Main Partner
Artissima welcomes anonymous art project into its spaces, a project for the promotion of Japanese contemporary art with a vision that intertwines personal responsibility and collective commitment through contemporary art.
Created in 2023 by initiative of the Japanese entrepreneur Hiroyuki Maki – heir to a family tradition in which philanthropy is a fundamental value – the project supports both emerging Japanese artists and talents already well-known in that country but still unfamiliar on an international level. It encourages direct interaction between curators, museums and cultural institutions in Europe and Japan.

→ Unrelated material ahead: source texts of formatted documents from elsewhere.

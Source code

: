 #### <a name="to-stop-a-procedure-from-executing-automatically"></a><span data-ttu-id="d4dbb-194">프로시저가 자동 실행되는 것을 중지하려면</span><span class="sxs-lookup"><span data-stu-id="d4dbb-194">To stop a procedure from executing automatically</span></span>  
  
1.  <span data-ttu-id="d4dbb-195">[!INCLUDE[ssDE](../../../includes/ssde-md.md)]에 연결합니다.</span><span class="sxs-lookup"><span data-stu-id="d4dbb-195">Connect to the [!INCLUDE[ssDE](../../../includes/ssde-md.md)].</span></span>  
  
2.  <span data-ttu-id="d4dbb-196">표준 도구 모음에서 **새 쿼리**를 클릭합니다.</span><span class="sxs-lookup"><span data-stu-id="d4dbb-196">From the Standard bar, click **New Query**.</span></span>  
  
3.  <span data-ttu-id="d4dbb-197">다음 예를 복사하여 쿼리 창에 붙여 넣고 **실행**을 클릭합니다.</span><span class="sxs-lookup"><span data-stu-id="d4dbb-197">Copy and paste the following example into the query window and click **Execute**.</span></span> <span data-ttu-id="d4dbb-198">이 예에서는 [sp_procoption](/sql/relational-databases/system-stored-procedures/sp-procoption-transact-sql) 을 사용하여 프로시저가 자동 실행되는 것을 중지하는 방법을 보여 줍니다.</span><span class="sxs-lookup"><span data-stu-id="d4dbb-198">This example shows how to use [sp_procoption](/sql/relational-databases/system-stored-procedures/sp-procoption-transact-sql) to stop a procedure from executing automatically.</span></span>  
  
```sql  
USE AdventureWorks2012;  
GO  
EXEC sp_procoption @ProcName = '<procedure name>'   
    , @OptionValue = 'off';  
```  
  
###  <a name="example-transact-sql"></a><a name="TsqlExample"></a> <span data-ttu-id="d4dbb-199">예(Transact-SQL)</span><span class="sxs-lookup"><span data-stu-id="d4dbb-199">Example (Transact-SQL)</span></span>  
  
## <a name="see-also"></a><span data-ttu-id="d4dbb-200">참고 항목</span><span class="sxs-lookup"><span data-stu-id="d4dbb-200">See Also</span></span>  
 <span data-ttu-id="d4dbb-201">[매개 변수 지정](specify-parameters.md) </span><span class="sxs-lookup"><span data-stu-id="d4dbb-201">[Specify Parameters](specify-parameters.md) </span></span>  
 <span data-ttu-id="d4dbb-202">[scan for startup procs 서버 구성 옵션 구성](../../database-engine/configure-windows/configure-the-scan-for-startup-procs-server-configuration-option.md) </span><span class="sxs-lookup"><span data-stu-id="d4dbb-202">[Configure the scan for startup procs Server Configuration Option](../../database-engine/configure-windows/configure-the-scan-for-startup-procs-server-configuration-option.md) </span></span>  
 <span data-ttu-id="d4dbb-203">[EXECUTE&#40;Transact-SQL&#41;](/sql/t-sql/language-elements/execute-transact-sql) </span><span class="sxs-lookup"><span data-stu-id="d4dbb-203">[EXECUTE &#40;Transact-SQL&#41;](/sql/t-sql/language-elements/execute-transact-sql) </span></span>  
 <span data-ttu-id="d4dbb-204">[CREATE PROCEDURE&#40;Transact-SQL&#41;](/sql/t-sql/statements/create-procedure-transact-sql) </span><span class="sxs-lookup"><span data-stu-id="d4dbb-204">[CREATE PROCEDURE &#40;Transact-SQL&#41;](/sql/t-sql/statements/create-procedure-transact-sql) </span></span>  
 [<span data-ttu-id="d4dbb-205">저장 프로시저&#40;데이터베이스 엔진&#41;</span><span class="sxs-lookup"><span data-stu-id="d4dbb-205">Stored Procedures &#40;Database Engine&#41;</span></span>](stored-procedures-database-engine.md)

After the debut in Venice with the exhibitions of Kengo Kito and Mika Ninagawa with EiM, organized as collateral initiatives of the Japanese pavilion at the Venice Architecture Biennale 2025, anonymous art project chooses Torino and Artissima as a new setting in which to reinforce the bond with Italy.
anonymous art project is represented in Italy by Fuyumi Namioka, co-founder of the studio Veronesi Namioka, who curates all the activities and relations with art institutions and museums, as the cultural representative of the project. Helmed by the artistic director Masahiko Haito, with international curating by Kodama Kanazawa, at Artissima anonymous art project presents four protagonists of the contemporary scene in Japan, confirming Torino as a crossroads of artistic research and international openness. The artists are Aki Inomata (Tokyo, 1983), who presents Thinking of Yesterday’s Sky (2022 – in progress), a work that uses water, milk and 3D printing to reflect on memory and the perception of time; Yuki Hasegawa (Osaka, 1989), with the series Neon (2021–2023), which investigates the relationship between nature and artifice through vibrant colours and suspended atmospheres; and the art duo composed of Junya Kataoka, with the works Yajirogu Eda (Yajirogu Branch) (2023) and A performance of tea utensils through the bending of branches (2023), mixed media creations that enter a dialogue with the tradition and improvisation, and Rie Iwatake, with the series Shitsunai-Ga (Interior Pictures) (2024), prints that reinterpret the concept of the domestic landscape.